Sunday, July 10, 2011

Coming To N.America: NHL Drafting European Hockey Players

If an NHL team drafts a player from Europe, what is the likelihood that the player will go on to play professional hockey in North America (ECHL, AHL, or NHL)? I have compiled a database of draft picks from 1995 - 2003 and painstakingly looked up and inputted the information required for each player (goaltenders not included). A high percentage of German and Swiss draft picks came to N.America, but that was a very small sample size and thus those two countries were left off the rankings below. You could make a strong case that more players should be drafted from Germany, but I'll save that for another post. There is very likely a strong inverse correlation between average salary in said European league and the probability a player leaves that league for N.America.

Willingness To Come To N.America: Percentage of European draft picks who advance to N.American professional hockey.

1) Slovakia, 77%
2) Czech Republic, 61%
3) Finland, 60%
4) Sweden, 55%
5) Russia, 45%

Expected NHL GP Upon Arrival In North America: For those players who come to N.America, who averages the most NHL games played once they are here.

1) Czech Republic
2) Finland
3) Sweden
4) Slovakia
5) Russia

*Sorry that I did not include my metric in the above ranking, but it is based on my calculation of what I call "slugging percentage" and requires a lengthy explanation about how it was calculated. You can't just use total career GP because a player drafted in 1995 and compare to a player from 2003 because one has had 8 more seasons to accumulate GPs.

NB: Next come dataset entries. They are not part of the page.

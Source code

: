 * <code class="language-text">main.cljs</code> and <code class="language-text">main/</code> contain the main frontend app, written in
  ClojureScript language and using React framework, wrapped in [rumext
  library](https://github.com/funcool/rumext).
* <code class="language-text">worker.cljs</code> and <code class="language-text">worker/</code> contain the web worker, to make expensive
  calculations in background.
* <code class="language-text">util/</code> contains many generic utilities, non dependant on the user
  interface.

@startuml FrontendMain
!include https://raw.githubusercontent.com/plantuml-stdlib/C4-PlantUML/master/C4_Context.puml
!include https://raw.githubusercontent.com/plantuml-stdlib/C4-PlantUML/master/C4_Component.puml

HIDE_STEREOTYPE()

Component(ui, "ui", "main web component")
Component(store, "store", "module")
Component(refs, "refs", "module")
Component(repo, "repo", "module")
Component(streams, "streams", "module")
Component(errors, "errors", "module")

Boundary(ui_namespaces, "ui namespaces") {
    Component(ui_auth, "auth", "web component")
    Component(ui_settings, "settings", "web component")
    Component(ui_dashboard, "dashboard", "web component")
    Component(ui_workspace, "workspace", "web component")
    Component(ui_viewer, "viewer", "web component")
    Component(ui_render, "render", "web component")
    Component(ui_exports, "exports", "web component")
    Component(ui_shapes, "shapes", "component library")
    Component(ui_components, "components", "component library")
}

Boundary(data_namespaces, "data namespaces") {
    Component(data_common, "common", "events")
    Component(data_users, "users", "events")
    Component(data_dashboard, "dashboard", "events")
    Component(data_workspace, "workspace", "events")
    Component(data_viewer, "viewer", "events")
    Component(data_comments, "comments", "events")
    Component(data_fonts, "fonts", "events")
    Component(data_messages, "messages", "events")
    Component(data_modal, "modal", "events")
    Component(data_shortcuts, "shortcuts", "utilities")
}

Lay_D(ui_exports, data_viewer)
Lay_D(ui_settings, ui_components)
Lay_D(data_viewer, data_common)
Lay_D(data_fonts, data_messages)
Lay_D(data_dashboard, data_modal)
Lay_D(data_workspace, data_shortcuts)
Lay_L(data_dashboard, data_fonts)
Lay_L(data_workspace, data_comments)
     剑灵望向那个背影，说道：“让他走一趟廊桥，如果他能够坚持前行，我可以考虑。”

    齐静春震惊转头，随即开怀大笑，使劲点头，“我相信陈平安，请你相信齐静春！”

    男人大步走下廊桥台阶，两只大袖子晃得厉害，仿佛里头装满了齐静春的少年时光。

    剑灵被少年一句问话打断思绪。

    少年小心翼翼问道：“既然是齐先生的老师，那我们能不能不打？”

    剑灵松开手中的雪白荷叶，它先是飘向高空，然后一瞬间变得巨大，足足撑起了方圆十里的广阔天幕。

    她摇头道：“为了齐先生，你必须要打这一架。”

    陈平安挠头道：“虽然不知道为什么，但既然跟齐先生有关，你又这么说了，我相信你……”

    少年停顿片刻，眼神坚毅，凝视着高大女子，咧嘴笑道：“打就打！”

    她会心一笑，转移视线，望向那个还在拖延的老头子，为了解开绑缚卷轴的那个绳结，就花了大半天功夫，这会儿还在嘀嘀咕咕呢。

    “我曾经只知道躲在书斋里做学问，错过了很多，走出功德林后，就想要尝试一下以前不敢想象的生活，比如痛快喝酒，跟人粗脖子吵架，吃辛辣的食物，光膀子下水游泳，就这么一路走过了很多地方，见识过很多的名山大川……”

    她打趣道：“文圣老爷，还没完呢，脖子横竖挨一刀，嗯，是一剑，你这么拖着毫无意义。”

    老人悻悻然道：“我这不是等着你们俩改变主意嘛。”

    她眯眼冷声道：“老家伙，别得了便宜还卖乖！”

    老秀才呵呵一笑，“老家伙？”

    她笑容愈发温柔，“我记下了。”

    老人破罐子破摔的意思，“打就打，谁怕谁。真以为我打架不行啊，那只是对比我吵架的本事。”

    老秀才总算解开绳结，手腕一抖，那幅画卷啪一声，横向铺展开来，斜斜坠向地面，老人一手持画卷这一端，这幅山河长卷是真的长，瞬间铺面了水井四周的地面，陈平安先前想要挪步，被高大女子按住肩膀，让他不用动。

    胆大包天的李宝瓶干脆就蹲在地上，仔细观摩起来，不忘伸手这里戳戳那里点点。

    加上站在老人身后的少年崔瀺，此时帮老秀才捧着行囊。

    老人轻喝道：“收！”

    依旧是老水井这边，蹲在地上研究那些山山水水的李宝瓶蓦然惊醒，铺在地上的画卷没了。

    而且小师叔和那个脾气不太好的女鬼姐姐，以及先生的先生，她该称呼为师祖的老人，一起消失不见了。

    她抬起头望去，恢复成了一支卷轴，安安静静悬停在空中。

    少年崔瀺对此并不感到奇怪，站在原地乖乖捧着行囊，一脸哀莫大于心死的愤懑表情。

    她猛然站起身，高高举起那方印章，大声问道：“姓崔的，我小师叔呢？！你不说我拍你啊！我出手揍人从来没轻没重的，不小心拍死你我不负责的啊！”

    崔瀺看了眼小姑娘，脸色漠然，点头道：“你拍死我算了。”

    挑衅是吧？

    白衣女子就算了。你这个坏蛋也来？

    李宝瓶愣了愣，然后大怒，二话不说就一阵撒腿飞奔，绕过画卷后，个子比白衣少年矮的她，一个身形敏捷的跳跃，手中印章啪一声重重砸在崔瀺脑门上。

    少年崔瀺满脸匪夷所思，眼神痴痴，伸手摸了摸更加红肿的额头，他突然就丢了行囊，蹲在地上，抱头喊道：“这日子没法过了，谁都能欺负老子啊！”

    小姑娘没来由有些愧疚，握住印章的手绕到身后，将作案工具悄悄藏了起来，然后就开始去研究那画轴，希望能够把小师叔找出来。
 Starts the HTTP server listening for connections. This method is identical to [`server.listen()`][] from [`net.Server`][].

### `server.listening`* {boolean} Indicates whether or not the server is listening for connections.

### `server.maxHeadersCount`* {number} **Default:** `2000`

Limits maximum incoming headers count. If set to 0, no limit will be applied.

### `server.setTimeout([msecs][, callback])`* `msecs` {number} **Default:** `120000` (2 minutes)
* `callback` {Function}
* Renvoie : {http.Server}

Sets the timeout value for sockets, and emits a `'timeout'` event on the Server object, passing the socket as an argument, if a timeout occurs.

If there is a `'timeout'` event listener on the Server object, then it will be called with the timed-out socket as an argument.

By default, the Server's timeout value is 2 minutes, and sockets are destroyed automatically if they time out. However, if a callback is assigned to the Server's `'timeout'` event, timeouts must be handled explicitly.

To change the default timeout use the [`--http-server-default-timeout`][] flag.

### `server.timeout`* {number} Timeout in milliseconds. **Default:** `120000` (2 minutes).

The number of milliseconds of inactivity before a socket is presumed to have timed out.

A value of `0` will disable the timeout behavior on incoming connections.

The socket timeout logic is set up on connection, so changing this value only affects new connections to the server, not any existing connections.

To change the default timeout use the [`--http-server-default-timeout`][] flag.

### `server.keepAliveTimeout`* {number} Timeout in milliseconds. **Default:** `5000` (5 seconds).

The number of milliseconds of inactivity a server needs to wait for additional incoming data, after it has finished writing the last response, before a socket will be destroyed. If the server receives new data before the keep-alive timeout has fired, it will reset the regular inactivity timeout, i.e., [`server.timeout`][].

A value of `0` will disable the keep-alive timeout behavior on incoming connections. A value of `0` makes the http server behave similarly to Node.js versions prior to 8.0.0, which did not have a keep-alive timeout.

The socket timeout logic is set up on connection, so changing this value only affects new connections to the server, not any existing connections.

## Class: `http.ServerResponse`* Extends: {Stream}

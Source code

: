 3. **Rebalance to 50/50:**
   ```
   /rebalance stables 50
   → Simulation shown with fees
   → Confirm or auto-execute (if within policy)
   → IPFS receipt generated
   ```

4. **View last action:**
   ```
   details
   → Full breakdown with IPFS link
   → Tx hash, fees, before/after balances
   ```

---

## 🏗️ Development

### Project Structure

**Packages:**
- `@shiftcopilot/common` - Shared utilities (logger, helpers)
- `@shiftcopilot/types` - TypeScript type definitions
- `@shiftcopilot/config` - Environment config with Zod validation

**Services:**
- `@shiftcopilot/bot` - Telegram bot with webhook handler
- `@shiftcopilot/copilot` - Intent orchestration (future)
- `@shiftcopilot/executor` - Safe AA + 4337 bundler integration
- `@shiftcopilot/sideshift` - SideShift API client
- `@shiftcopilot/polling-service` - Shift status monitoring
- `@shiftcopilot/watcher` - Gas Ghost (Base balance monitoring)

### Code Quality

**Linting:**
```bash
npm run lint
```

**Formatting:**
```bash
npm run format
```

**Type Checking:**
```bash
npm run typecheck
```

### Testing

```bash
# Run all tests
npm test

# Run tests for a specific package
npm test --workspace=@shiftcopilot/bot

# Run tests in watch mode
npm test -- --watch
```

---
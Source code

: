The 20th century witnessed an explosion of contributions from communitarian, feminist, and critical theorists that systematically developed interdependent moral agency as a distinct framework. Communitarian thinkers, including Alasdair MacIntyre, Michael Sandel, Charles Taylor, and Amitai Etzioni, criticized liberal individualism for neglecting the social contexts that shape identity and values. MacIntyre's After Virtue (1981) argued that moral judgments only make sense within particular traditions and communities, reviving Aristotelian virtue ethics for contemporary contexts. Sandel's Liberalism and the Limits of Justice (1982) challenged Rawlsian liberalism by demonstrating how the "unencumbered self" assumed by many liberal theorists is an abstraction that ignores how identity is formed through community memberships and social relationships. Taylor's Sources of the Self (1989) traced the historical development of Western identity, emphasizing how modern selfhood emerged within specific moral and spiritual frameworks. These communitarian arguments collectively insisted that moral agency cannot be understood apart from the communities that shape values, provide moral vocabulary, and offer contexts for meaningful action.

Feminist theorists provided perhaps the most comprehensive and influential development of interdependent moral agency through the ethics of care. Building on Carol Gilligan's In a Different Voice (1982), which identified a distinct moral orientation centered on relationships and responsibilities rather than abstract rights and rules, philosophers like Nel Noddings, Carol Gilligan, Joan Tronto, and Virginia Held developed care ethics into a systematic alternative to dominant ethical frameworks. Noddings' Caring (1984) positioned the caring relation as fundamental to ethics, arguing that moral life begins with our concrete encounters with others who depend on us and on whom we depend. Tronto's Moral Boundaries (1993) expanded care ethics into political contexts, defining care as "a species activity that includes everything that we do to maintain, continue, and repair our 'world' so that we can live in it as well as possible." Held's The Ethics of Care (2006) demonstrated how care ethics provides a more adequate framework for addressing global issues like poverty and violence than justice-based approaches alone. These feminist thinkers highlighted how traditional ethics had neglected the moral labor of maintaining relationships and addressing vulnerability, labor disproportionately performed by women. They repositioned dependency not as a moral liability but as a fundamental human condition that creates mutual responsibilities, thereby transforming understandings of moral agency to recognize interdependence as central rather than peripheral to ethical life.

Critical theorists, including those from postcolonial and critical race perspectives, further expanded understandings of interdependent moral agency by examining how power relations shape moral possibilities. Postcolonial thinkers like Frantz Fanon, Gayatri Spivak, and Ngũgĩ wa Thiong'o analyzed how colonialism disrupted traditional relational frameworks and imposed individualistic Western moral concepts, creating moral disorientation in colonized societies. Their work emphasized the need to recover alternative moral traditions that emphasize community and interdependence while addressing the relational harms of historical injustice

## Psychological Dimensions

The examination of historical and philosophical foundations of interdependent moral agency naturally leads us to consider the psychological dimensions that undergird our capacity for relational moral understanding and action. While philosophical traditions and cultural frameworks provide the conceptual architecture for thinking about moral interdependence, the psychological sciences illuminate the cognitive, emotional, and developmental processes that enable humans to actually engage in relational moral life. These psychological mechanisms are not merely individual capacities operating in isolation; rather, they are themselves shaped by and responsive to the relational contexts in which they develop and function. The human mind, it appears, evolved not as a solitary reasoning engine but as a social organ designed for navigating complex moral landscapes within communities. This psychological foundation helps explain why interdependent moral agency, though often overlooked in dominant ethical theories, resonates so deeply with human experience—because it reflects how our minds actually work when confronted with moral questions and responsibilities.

*European players who were drafted from the Canadian junior leagues do not count as players drafted from Europe. That is a separate class of player who made the decision to come to N.America to play hockey before they were even chosen to play professionally.

Being Denied Chestnut-Kobayashi Rivalry

Sports fans are being denied what should be one of the greatest rivalries in all of sports, Joey Chestnut (current world record holder) versus Takeru Kobayashi (former world record holder) sitting at a table head to head crushing hot dogs until one man is crowned the King of competitive eating. Major League Eating (yes, there is an actual governing body over the "sport" of competitive eating) won't allow its members to compete at non MLE sanctioned events, and thus Kobayashi refuses to sign a contract with the evil empire. Who can blame him? If he wants to show up at a Pizza Hut and slam back a dozen P'Zones for a little extra money, who is MLE to deny him a living? A man's gotta be able to put food on the table!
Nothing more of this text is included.